MaxMind GeoLite on Rails with PostGIS

Posted October 15th, 2006 in Mapping, Programming, Rails and or Ruby, Tutorials

Ughhhh, many hours of frustration have been spent trying to push the MaxMind GeoLite City CSV files into a database configured with PostGIS. Anyway, I figured I would document the process that I went through incase someone else wants some free IP based geocoding in there Rails app.

MaxMind gives you two CSV files for the city database. One has an assload (2,783,434) of IP blocks that map to the id of a row in the other table containing location data. The location data is pretty rich. It contains a postal code, area code, dma code, country, region (state in US), and a latitude and longitude. Because I wanted to be cool and more efficient, I decided to store the lat / lon as a point in PostGIS format. Using PostGIS along with Guilhem Vellut’s Spatial Adaptor plugin for Rails, makes doing geo-spatial operations sexier and easier than ever. You can use the Spatial Adaptor with MySQL, but you’ll never be as cool as the guy using it with PostgreSQL.

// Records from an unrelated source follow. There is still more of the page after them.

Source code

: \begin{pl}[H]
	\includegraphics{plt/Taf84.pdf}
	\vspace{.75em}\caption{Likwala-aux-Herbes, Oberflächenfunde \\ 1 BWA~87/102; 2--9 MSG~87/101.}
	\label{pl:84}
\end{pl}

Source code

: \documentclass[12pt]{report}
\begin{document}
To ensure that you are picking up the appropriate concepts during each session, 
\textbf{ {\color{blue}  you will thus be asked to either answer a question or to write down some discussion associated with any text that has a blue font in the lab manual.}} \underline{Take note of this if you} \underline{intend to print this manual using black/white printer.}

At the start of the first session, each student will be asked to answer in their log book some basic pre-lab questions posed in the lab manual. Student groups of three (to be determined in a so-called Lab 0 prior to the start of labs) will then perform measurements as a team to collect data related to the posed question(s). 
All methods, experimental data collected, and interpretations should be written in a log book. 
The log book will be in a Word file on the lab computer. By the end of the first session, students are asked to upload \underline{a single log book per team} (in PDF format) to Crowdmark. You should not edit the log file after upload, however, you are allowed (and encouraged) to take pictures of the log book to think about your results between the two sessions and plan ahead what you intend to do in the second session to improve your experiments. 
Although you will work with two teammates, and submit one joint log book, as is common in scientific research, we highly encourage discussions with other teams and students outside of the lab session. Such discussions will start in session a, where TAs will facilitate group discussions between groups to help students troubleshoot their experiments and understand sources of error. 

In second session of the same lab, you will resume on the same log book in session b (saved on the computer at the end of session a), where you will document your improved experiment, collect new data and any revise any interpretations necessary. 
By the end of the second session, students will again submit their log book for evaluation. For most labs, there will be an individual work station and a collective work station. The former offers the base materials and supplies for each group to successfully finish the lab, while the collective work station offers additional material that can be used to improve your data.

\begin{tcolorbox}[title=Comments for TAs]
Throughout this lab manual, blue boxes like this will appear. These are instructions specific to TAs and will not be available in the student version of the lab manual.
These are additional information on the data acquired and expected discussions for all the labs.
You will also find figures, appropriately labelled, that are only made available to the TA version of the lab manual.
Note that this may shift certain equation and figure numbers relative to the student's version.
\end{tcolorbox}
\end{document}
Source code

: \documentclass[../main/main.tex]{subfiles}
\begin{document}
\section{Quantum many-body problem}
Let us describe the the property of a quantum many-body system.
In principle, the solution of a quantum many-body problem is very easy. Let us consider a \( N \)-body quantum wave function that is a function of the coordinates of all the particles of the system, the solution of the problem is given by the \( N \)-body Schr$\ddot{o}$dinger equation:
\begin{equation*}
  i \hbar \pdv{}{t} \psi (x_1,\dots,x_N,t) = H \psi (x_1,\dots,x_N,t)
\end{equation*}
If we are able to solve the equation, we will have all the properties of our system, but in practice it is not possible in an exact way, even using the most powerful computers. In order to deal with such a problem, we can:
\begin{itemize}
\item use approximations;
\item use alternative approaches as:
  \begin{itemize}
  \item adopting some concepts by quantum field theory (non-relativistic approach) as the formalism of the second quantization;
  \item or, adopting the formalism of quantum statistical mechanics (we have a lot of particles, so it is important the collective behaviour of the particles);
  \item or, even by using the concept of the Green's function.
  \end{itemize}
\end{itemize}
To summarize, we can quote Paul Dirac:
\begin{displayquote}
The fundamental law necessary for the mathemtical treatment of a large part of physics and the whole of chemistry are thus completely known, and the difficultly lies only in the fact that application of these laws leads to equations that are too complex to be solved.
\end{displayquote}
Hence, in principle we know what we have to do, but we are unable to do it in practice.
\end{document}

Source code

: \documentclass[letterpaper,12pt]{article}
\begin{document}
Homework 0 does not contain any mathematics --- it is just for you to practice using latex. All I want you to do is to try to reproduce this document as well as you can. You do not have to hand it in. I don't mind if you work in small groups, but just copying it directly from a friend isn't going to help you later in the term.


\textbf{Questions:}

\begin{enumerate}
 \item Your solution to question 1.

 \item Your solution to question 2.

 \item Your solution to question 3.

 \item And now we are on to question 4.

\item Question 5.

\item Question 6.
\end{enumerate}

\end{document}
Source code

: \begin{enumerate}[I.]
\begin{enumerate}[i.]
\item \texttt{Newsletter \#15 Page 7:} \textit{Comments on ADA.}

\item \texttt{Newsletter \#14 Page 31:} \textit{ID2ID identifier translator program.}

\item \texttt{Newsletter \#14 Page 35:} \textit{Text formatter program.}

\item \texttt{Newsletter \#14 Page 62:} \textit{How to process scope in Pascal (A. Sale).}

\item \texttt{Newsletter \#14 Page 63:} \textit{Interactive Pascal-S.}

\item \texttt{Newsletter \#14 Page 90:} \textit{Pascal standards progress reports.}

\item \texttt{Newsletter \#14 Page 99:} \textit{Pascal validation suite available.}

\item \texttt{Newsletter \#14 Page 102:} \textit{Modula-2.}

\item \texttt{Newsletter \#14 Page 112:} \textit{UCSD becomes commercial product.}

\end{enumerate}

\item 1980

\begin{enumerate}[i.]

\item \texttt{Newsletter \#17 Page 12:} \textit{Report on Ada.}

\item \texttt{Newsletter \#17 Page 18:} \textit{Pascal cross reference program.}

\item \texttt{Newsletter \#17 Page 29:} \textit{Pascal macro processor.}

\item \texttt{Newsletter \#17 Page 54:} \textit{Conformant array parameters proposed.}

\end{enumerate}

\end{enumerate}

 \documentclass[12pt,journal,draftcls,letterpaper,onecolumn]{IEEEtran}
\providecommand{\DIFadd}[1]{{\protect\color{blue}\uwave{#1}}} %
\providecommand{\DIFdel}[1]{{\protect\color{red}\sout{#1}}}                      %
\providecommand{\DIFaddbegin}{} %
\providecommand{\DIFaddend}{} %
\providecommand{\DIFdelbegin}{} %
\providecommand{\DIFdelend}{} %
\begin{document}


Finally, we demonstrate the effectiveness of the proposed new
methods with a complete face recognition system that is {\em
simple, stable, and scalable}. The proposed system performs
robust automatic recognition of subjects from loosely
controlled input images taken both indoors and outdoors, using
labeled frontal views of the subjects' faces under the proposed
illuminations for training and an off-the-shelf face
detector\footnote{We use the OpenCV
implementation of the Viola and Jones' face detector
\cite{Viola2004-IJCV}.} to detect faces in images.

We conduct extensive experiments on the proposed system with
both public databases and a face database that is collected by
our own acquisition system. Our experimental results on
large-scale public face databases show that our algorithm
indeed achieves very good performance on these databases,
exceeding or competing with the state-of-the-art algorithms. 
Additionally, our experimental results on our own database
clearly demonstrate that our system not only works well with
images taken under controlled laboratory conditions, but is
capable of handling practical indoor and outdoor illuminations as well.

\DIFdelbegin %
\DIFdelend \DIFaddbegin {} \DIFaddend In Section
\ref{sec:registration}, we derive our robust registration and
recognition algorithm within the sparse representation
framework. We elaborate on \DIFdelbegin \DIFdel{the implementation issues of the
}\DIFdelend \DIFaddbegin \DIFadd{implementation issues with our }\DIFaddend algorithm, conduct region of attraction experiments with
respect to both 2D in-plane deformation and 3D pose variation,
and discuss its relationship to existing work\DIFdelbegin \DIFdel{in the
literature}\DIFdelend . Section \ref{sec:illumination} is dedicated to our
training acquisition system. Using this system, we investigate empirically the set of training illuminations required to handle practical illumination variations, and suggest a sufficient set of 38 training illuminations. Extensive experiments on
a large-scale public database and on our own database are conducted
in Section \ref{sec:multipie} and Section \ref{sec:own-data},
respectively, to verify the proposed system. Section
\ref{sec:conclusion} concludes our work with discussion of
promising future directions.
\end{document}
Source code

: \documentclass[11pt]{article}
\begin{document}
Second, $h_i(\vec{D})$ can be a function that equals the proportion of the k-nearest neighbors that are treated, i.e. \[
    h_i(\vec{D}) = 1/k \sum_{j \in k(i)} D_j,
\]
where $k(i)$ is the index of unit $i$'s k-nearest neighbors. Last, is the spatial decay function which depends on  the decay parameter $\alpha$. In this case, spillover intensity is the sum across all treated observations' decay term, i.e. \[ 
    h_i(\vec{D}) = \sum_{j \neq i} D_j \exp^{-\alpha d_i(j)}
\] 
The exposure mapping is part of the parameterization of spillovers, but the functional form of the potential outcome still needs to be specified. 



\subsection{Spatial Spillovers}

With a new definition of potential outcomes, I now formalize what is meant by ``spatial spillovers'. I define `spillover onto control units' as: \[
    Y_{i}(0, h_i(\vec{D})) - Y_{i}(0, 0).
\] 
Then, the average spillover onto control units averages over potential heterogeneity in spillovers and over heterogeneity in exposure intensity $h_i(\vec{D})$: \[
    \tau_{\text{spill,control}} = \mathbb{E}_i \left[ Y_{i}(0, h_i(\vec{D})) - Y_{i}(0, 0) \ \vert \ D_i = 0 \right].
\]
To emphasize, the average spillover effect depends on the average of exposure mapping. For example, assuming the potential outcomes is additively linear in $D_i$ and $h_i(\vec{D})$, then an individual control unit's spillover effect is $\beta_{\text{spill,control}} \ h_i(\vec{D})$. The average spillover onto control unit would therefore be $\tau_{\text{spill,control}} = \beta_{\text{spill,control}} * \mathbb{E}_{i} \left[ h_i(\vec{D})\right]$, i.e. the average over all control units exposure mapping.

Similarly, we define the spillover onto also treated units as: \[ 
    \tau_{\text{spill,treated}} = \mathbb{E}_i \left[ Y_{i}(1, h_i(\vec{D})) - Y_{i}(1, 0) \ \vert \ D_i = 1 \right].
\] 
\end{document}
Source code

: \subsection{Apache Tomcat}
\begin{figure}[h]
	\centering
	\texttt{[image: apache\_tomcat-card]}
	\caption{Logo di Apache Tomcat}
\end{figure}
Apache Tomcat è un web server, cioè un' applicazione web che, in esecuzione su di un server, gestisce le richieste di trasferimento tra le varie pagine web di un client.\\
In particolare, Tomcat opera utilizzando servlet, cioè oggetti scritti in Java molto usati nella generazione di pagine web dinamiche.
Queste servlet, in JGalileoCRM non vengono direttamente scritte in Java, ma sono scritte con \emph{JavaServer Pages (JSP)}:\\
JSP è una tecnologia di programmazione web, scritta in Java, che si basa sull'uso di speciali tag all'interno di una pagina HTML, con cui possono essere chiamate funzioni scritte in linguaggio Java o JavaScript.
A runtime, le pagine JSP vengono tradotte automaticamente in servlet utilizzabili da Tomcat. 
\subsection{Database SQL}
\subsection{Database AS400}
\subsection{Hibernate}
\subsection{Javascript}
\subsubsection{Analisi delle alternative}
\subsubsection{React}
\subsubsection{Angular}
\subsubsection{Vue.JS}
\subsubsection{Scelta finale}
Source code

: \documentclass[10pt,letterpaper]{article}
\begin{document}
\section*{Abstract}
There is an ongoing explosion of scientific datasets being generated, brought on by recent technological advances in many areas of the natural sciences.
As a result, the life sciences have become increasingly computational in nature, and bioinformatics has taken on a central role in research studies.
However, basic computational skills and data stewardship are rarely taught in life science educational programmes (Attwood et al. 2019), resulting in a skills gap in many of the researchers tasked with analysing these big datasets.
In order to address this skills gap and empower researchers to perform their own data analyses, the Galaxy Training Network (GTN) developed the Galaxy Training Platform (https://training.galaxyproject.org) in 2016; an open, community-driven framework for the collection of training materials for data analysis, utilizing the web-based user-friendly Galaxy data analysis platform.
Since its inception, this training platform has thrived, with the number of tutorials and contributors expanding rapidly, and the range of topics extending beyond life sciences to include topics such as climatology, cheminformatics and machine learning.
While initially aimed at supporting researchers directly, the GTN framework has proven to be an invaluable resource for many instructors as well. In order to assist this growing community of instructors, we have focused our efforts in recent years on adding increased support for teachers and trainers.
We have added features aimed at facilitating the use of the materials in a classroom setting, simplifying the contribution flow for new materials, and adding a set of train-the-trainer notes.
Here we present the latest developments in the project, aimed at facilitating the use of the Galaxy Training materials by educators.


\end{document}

First off I had to create my tables.

create_table "geo_ip_locations" do |t|
  t.column "country", :string, :limit => 2
  t.column "region", :string, :limit => 2
  t.column "city", :string
  t.column "postal_code", :string, :limit => 7
  t.column "dma_code", :integer, :limit => 3
  t.column "area_code", :integer, :limit => 3
  t.column "geom", :point, :null => false, :srid => 4269, :with_z => false
end

add_index :geo_ip_locations, :geom, :spatial => true

create_table "geo_ips" do |t|
  t.column "start_ip", :integer, :limit => 10
  t.column "end_ip", :integer, :limit => 10
  t.column "geo_ip_location_id", :integer
end

add_index :gep_ips, :start_ip
add_index :geo_ips, :end_ip
add_index :geo_ips, :geo_ip_location_id

A few things to note:

  • The geom column has the srid set to 4269, this threw me for a loop for way too long. Make sure you have the spatial_ref_sys table populated. I’m also assuming that the MaxMind data is mapped to the WGS 84 standard.
  • The limit’s on the start and end ip’s are set to 10. This creates bigint columns in my DB. I’m not sure what version of Rails started doing this (I’m on Edge), but the columns have to be bigints for the IP block information to be imported.
  • Remember to create a couple models for the tables
  • You may want to add an index on postal_code or anything else you’ll be using in a SQL WHERE clause

Now because the CSV file with the blocks of IP addresses in it is so large I went with an importing tool to get it into the table. I was going to use PostgreSQL’s COPY command, but it doesn’t seem to support CSV’s with double quotes. I went with Navicat and took advantage of my 30 day trial. The CSV with the locations in it is another story. We need to convert the lat / lon pairs into points for PostGIS. Not only that, but if we want to be really cool we need to convert the city names into UTF-8. The file that MaxMind gives us has ISO-8859-1 encoding. Iconv comes to the rescue. You can either convert the entire file from the command line, or just use the ruby library to do it in the import script below.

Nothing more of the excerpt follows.